Dil konusundaki bilincin ve sosyal birlikteliğin önemli bir kaynağı, bir topluluğun dil koruma programının parçası olarak ayarlayabileceği okul dışı aktivitelerdir.
Kitaplar sahibine sadık hazinelerdir. Bir süre ihmal edilebilir veya unutulabilirler. Ama yeniden açıldıklarında içindekileri paylaşırlar. Hafıza bir kere ara verildi mi yerine gelmez. Yazı diliyle öğrenme güneş gibidir; onu gizleyen bulut çekilince her zamanki gibi parlar. Gelenek ise meteora benzer; yere bir kere düştü mü yeniden parlamaz.

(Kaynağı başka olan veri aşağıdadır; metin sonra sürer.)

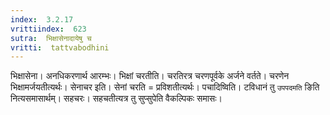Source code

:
```yaml
---
index:  3.2.17
vrittiindex:  623
sutra:  भिक्षासेनादायेषु च
vritti:  tattvabodhini 
---
```


भिक्षासेना। अनधिकरणार्थ आरम्भः। भिक्षां चरतीति। चरतिरत्र चरणपूर्वके अर्जने वर्तते। चरणेन भिक्षामर्जयतीत्यर्थः। सेनाचर इति। सेनां चरति = प्रविशतीत्यर्थः। पचादिष्विति। टविधानं तु `उपपदमति` ङिति नित्यसमासार्थम्। सहचरः। सहचतीत्यत्र तु सुप्सुपेति वैकल्पिकः समासः। 

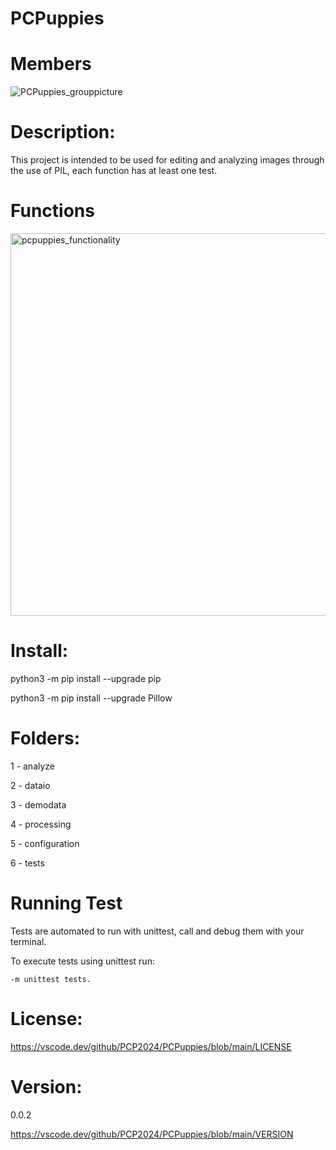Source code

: # PCPuppies

# Members

![PCPuppies_grouppicture](https://github.com/PCP2024/PCPuppies/assets/35321351/1c9d275a-68fc-48ba-946c-df8298c0acea)


# Description:
This project is intended to be used for editing and analyzing images through the use of PIL, each function has at least one test.

# Functions
<img width="612" alt="pcpuppies_functionality" src="https://github.com/PCP2024/PCPuppies/assets/35321351/0182a7ba-6889-45b1-961f-ff42343c64fe">

# Install:
python3 -m pip install --upgrade pip

python3 -m pip install --upgrade Pillow

# Folders:

1 - analyze 

2 - dataio

3 - demodata 

4 - processing

5 - configuration

6 - tests

# Running Test
Tests are automated to run with unittest, call and debug them with your terminal.

To execute tests using unittest run:

```
-m unittest tests.

```

# License:
<https://vscode.dev/github/PCP2024/PCPuppies/blob/main/LICENSE>

# Version:
0.0.2

<https://vscode.dev/github/PCP2024/PCPuppies/blob/main/VERSION>
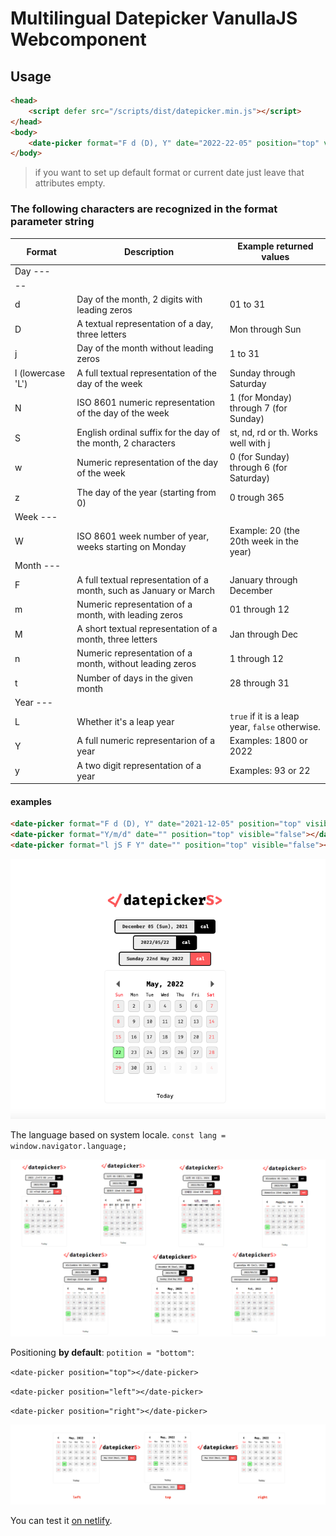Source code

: # Multilingual Datepicker VanullaJS Webcomponent

## Usage

```html
<head>
    <script defer src="/scripts/dist/datepicker.min.js"></script>
</head>
<body>
    <date-picker format="F d (D), Y" date="2022-22-05" position="top" visible="false"></date-picker>
</body>
```

> if you want to set up default format or current date just leave that attributes empty.

### The following characters are recognized in the format parameter string

| Format | Description| Example returned values |
|--|--|--|
|  Day --- |
|--|
| d | Day of the month, 2 digits with leading zeros | 01 to 31|
| D | A textual representation of a day, three letters | Mon through Sun |
| j | Day of the month without leading zeros | 1 to 31 |
| l (lowercase 'L') | A full textual representation of the day of the week | Sunday through Saturday |
| N | ISO 8601 numeric representation of the day of the week | 1 (for Monday) through 7 (for Sunday) |
| S | English ordinal suffix for the day of the month, 2 characters | st, nd, rd or th. Works well with j |
| w | Numeric representation of the day of the week | 0 (for Sunday) through 6 (for Saturday) |
| z | The day of the year (starting from 0) | 0 trough 365 |
| Week --- |
| W | ISO 8601 week number of year, weeks starting on Monday | Example: 20 (the 20th week in the year)
| Month --- |
| F | A full textual representation of a month, such as January or March | January through December |
| m | Numeric representation of a month, with leading zeros | 01 through 12 |
| M | A short textual representation of a month, three letters | Jan through Dec |
| n | Numeric representation of a month, without leading zeros | 1 through 12 |
| t | Number of days in the given month | 28 through 31 |
| Year --- |
| L | Whether it's a leap year | `true` if it is a leap year, `false` otherwise. |
| Y | A full numeric representarion of a year | Examples: 1800 or 2022 |
| y | A two digit representation of a year | Examples: 93 or 22 |

#### examples

```html
<date-picker format="F d (D), Y" date="2021-12-05" position="top" visible="false"></date-picker>
<date-picker format="Y/m/d" date="" position="top" visible="false"></date-picker>
<date-picker format="l jS F Y" date="" position="top" visible="false"></date-picker>
```

![screenshot](/example/Screenshot%202022-05-22%20at%2010.57.29%20PM.png)

The language based on system locale.
`const lang = window.navigator.language;`

![screenshot](/example/Screenshot%202022-05-22%20at%2011.14.52%20PM.png)

Positioning __by default__: `potition = "bottom"`:

`<date-picker position="top"></date-picker>`

`<date-picker position="left"></date-picker>`

`<date-picker position="right"></date-picker>`

![screenshot](/example/Screenshot%202022-05-23%20at%2011.45.54%20PM.png)

You can test it [on netlify](https://nsdatepicker.netlify.app).
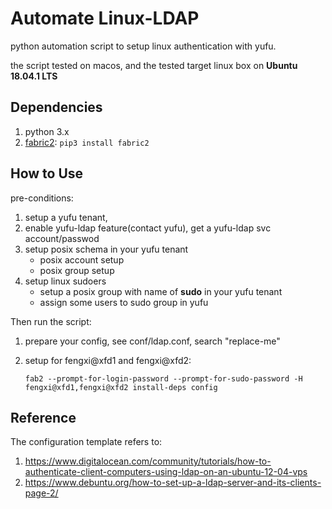 # Automate Linux-LDAP

python automation script to setup linux authentication with yufu.

the script tested on macos, and the tested target linux box on **Ubuntu 18.04.1 LTS**

## Dependencies

1. python 3.x
2. [fabric2](https://github.com/fabric/fabric): `pip3 install fabric2`

## How to Use

pre-conditions:

1. setup a yufu tenant, 
2. enable yufu-ldap feature(contact yufu), get a yufu-ldap svc account/passwod
3. setup posix schema in your yufu tenant
    - posix account setup
    - posix group setup
4. setup linux sudoers
    - setup a posix group with name of **sudo** in your yufu tenant
    - assign some users to sudo group in yufu

Then run the script:

1. prepare your config, see conf/ldap.conf, search "replace-me"
2. setup for fengxi@xfd1 and fengxi@xfd2:

   ```shell
   fab2 --prompt-for-login-password --prompt-for-sudo-password -H fengxi@xfd1,fengxi@xfd2 install-deps config
   ```

## Reference

The configuration template refers to:

1. https://www.digitalocean.com/community/tutorials/how-to-authenticate-client-computers-using-ldap-on-an-ubuntu-12-04-vps
2. https://www.debuntu.org/how-to-set-up-a-ldap-server-and-its-clients-page-2/
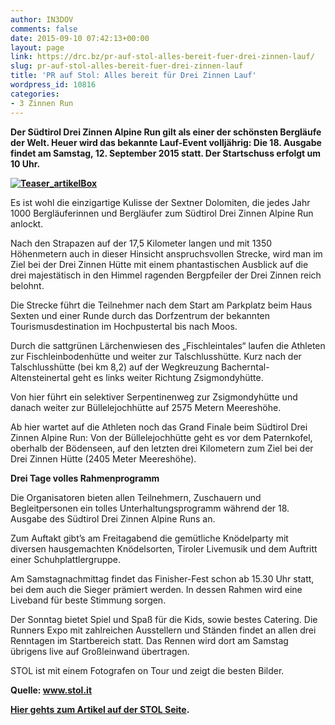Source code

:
 ```yaml
---
author: IN3DOV
comments: false
date: 2015-09-10 07:42:13+00:00
layout: page
link: https://drc.bz/pr-auf-stol-alles-bereit-fuer-drei-zinnen-lauf/
slug: pr-auf-stol-alles-bereit-fuer-drei-zinnen-lauf
title: 'PR auf Stol: Alles bereit für Drei Zinnen Lauf'
wordpress_id: 10816
categories:
- 3 Zinnen Run
---
```


**Der Südtirol Drei Zinnen Alpine Run gilt als einer der schönsten Bergläufe der Welt. Heuer wird das bekannte Lauf-Event volljährig: Die 18. Ausgabe findet am Samstag, 12. September 2015 statt. Der Startschuss erfolgt um 10 Uhr.**

**[![Teaser_artikelBox](https://drc.bz/wp-content/uploads/2015/09/Teaser_artikelBox.jpg)](https://drc.bz/wp-content/uploads/2015/09/Teaser_artikelBox.jpg)**



Es ist wohl die einzigartige Kulisse der Sextner Dolomiten, die jedes Jahr 1000 Bergläuferinnen und Bergläufer zum Südtirol Drei Zinnen Alpine Run anlockt.

Nach den Strapazen auf der 17,5 Kilometer langen und mit 1350 Höhenmetern auch in dieser Hinsicht anspruchsvollen Strecke, wird man im Ziel bei der Drei Zinnen Hütte mit einem phantastischen Ausblick auf die drei majestätisch in den Himmel ragenden Bergpfeiler der Drei Zinnen reich belohnt.

Die Strecke führt die Teilnehmer nach dem Start am Parkplatz beim Haus Sexten und einer Runde durch das Dorfzentrum der bekannten Tourismusdestination im Hochpustertal bis nach Moos.

Durch die sattgrünen Lärchenwiesen des „Fischleintales“ laufen die Athleten zur Fischleinbodenhütte und weiter zur Talschlusshütte. Kurz nach der Talschlusshütte (bei km 8,2) auf der Wegkreuzung Bacherntal-Altensteinertal geht es links weiter Richtung Zsigmondyhütte.

Von hier führt ein selektiver Serpentinenweg zur Zsigmondyhütte und danach weiter zur Büllelejochhütte auf 2575 Metern Meereshöhe.

Ab hier wartet auf die Athleten noch das Grand Finale beim Südtirol Drei Zinnen Alpine Run: Von der Büllelejochhütte geht es vor dem Paternkofel, oberhalb der Bödenseen, auf den letzten drei Kilometern zum Ziel bei der Drei Zinnen Hütte (2405 Meter Meereshöhe).

**Drei Tage volles Rahmenprogramm**

Die Organisatoren bieten allen Teilnehmern, Zuschauern und Begleitpersonen ein tolles Unterhaltungsprogramm während der 18. Ausgabe des Südtirol Drei Zinnen Alpine Runs an.

Zum Auftakt gibt’s am Freitagabend die gemütliche Knödelparty mit diversen hausgemachten Knödelsorten, Tiroler Livemusik und dem Auftritt einer Schuhplattlergruppe.

Am Samstagnachmittag findet das Finisher-Fest schon ab 15.30 Uhr statt, bei dem auch die Sieger prämiert werden. In dessen Rahmen wird eine Liveband für beste Stimmung sorgen.

Der Sonntag bietet Spiel und Spaß für die Kids, sowie bestes Catering. Die Runners Expo mit zahlreichen Ausstellern und Ständen findet an allen drei Renntagen im Startbereich statt. Das Rennen wird dort am Samstag übrigens live auf Großleinwand übertragen.

STOL ist mit einem Fotografen on Tour und zeigt die besten Bilder.

**Quelle: www.stol.it**

**[Hier gehts zum Artikel auf der STOL Seite](https://www.stol.it/PR/PR-Tipps-und-Events/Alles-bereit-fuer-Drei-Zinnen-Lauf).**
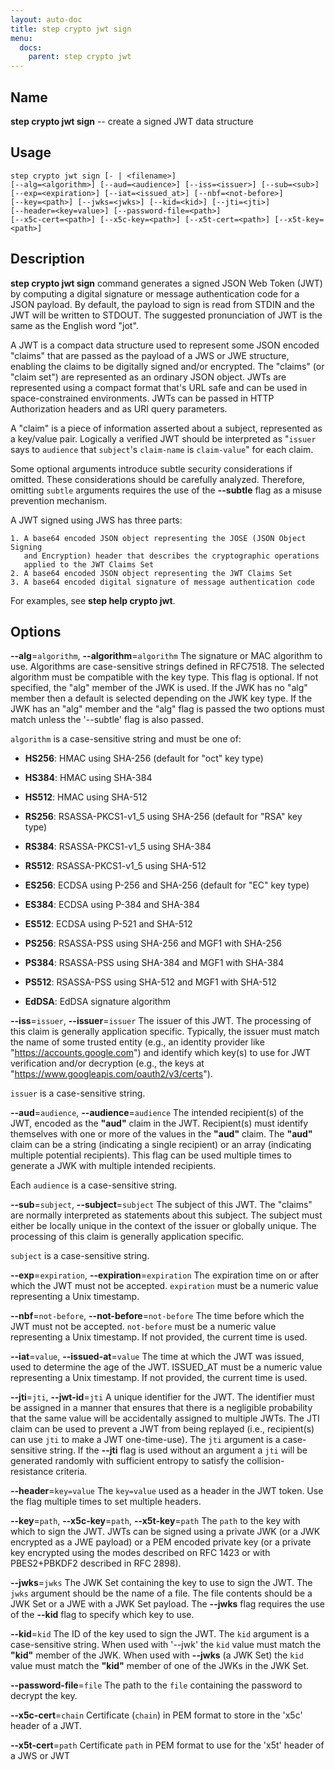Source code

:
 ```yaml
---
layout: auto-doc
title: step crypto jwt sign
menu:
  docs:
    parent: step crypto jwt
---
```


## Name
**step crypto jwt sign** -- create a signed JWT data structure

## Usage

```raw
step crypto jwt sign [- | <filename>]
[--alg=<algorithm>] [--aud=<audience>] [--iss=<issuer>] [--sub=<sub>]
[--exp=<expiration>] [--iat=<issued_at>] [--nbf=<not-before>]
[--key=<path>] [--jwks=<jwks>] [--kid=<kid>] [--jti=<jti>]
[--header=<key=value>] [--password-file=<path>]
[--x5c-cert=<path>] [--x5c-key=<path>] [--x5t-cert=<path>] [--x5t-key=<path>]
```

## Description

**step crypto jwt sign** command generates a signed JSON Web Token (JWT) by
computing a digital signature or message authentication code for a JSON
payload. By default, the payload to sign is read from STDIN and the JWT will
be written to STDOUT. The suggested pronunciation of JWT is the same as the
English word "jot".

A JWT is a compact data structure used to represent some JSON encoded "claims"
that are passed as the payload of a JWS or JWE structure, enabling the claims
to be digitally signed and/or encrypted. The "claims" (or "claim set") are
represented as an ordinary JSON object. JWTs are represented using a compact
format that's URL safe and can be used in space-constrained environments. JWTs
can be passed in HTTP Authorization headers and as URI query parameters.

A "claim" is a piece of information asserted about a subject, represented as a
key/value pair. Logically a verified JWT should be interpreted as "`issuer` says
to `audience` that `subject`'s `claim-name` is `claim-value`" for each claim.

Some optional arguments introduce subtle security considerations if omitted.
These considerations should be carefully analyzed. Therefore, omitting `subtle`
arguments requires the use of the **--subtle** flag as a misuse prevention
mechanism.

A JWT signed using JWS has three parts:

    1. A base64 encoded JSON object representing the JOSE (JSON Object Signing
       and Encryption) header that describes the cryptographic operations
       applied to the JWT Claims Set
    2. A base64 encoded JSON object representing the JWT Claims Set
    3. A base64 encoded digital signature of message authentication code

For examples, see **step help crypto jwt**.

## Options


**--alg**=`algorithm`, **--algorithm**=`algorithm`
The signature or MAC algorithm to use. Algorithms are case-sensitive strings
defined in RFC7518. The selected algorithm must be compatible with the key
type. This flag is optional. If not specified, the "alg" member of the JWK is
used. If the JWK has no "alg" member then a default is selected depending on
the JWK key type. If the JWK has an "alg" member and the "alg" flag is passed
the two options must match unless the '--subtle' flag is also passed.

`algorithm` is a case-sensitive string and must be one of:

- **HS256**: HMAC using SHA-256 (default for "oct" key type)

- **HS384**: HMAC using SHA-384

- **HS512**: HMAC using SHA-512

- **RS256**: RSASSA-PKCS1-v1_5 using SHA-256 (default for "RSA" key type)

- **RS384**: RSASSA-PKCS1-v1_5 using SHA-384

- **RS512**: RSASSA-PKCS1-v1_5 using SHA-512

- **ES256**: ECDSA using P-256 and SHA-256 (default for "EC" key type)

- **ES384**: ECDSA using P-384 and SHA-384

- **ES512**: ECDSA using P-521 and SHA-512

- **PS256**: RSASSA-PSS using SHA-256 and MGF1 with SHA-256

- **PS384**: RSASSA-PSS using SHA-384 and MGF1 with SHA-384

- **PS512**: RSASSA-PSS using SHA-512 and MGF1 with SHA-512

- **EdDSA**: EdDSA signature algorithm

**--iss**=`issuer`, **--issuer**=`issuer`
The issuer of this JWT. The processing of this claim is generally
application specific. Typically, the issuer must match the name of some
trusted entity (e.g., an identity provider like "https://accounts.google.com")
and identify which key(s) to use for JWT verification and/or decryption (e.g.,
the keys at "https://www.googleapis.com/oauth2/v3/certs").

`issuer` is a case-sensitive string.

**--aud**=`audience`, **--audience**=`audience`
The intended recipient(s) of the JWT, encoded as the **"aud"** claim in the
JWT. Recipient(s) must identify themselves with one or more of the values in
the **"aud"** claim. The **"aud"** claim can be a string (indicating a single
recipient) or an array (indicating multiple potential recipients). This flag
can be used multiple times to generate a JWK with multiple intended
recipients.

Each `audience` is a case-sensitive string.

**--sub**=`subject`, **--subject**=`subject`
The subject of this JWT. The "claims" are normally interpreted as statements
about this subject. The subject must either be locally unique in the context
of the issuer or globally unique. The processing of this claim is generally
application specific.

`subject` is a case-sensitive string.

**--exp**=`expiration`, **--expiration**=`expiration`
The expiration time on or after which the JWT must not be accepted.
`expiration` must be a numeric value representing a Unix timestamp.

**--nbf**=`not-before`, **--not-before**=`not-before`
The time before which the JWT must not be accepted. `not-before` must be a
numeric value representing a Unix timestamp. If not provided, the current time
is used.

**--iat**=`value`, **--issued-at**=`value`
The time at which the JWT was issued, used to determine the age of the JWT.
ISSUED_AT must be a numeric value representing a Unix timestamp. If not
provided, the current time is used.

**--jti**=`jti`, **--jwt-id**=`jti`
A unique identifier for the JWT. The identifier must be assigned in a manner
that ensures that there is a negligible probability that the same value will
be accidentally assigned to multiple JWTs. The JTI claim can be used to
prevent a JWT from being replayed (i.e., recipient(s) can use `jti` to make a
JWT one-time-use). The `jti` argument is a case-sensitive string. If the
**--jti** flag is used without an argument a `jti` will be generated randomly
with sufficient entropy to satisfy the collision-resistance criteria.

**--header**=`key=value`
The `key=value` used as a header in the JWT token. Use the flag multiple
times to set multiple headers.

**--key**=`path`, **--x5c-key**=`path`, **--x5t-key**=`path`
The `path` to the key with which to sign the JWT.
JWTs can be signed using a private JWK (or a JWK encrypted as a JWE payload) or
a PEM encoded private key (or a private key encrypted using the modes described
on RFC 1423 or with PBES2+PBKDF2 described in RFC 2898).

**--jwks**=`jwks`
The JWK Set containing the key to use to sign the JWT. The `jwks` argument
should be the name of a file. The file contents should be a JWK Set or a JWE
with a JWK Set payload. The **--jwks** flag requires the use of the **--kid**
flag to specify which key to use.

**--kid**=`kid`
The ID of the key used to sign the JWT. The `kid` argument is a case-sensitive
string. When used with '--jwk' the `kid` value must match the **"kid"** member
of the JWK. When used with **--jwks** (a JWK Set) the `kid` value must match
the **"kid"** member of one of the JWKs in the JWK Set.

**--password-file**=`file`
The path to the `file` containing the password to decrypt the key.

**--x5c-cert**=`chain`
Certificate (`chain`) in PEM format to store in the 'x5c' header of a JWT.

**--x5t-cert**=`path`
Certificate `path` in PEM format to use for the 'x5t' header of a JWS or JWT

İnsanlar dillerinin devam ettirilmesinde fikir birliği içindedir fakat kendilerinin bu işin bir parçası olması gerektiğini hissetmezler. Bunu onlar için başkalarının yapmasını isterler.
Barınma, yiyecek, güvenlik ve sağlık gibi temel ihtiyaçlar karşılanmadığı zaman dilin korunmasını veya yeniden canlandırılmasını düşünmek gereksiz bir lüks gibi geliyor.
Eğer insanlar kendi dillerinden gurur duyarsa, başkalarının onu kullanmasından haz alırsa, kendileri mümkün olduğunca kullanırsa, yaratıcı kullanmaya çalışırsa ve dilin duyulabileceği ortamlar sağlarsa dili korumak için şartlar uygun demektir.
Mekanizma ne olursa olsun netice aynıdır; insanlar, dilleri yüzünden aşağılık duygusuna kapılmaya, ondan utanç duymaya, daha fazla küçük düşmemek için dili kullanmaktan kaçınmaya ve doğal olarak çocuklarını aynı deneyimden korumaya başlar.
İnsanlar hayatta kaldığı halde dilleri ölebilir. Topluluğun üyeleri hayatta olabilir, yurtlarında yaşamaya devam ediyor da olabilirler ancak dilleri yine de yok olmaya yüz tutup nihayetinde ölebilir. Bu bağlamda en çok karşılaşılan terim "kültür asimilasyonudur."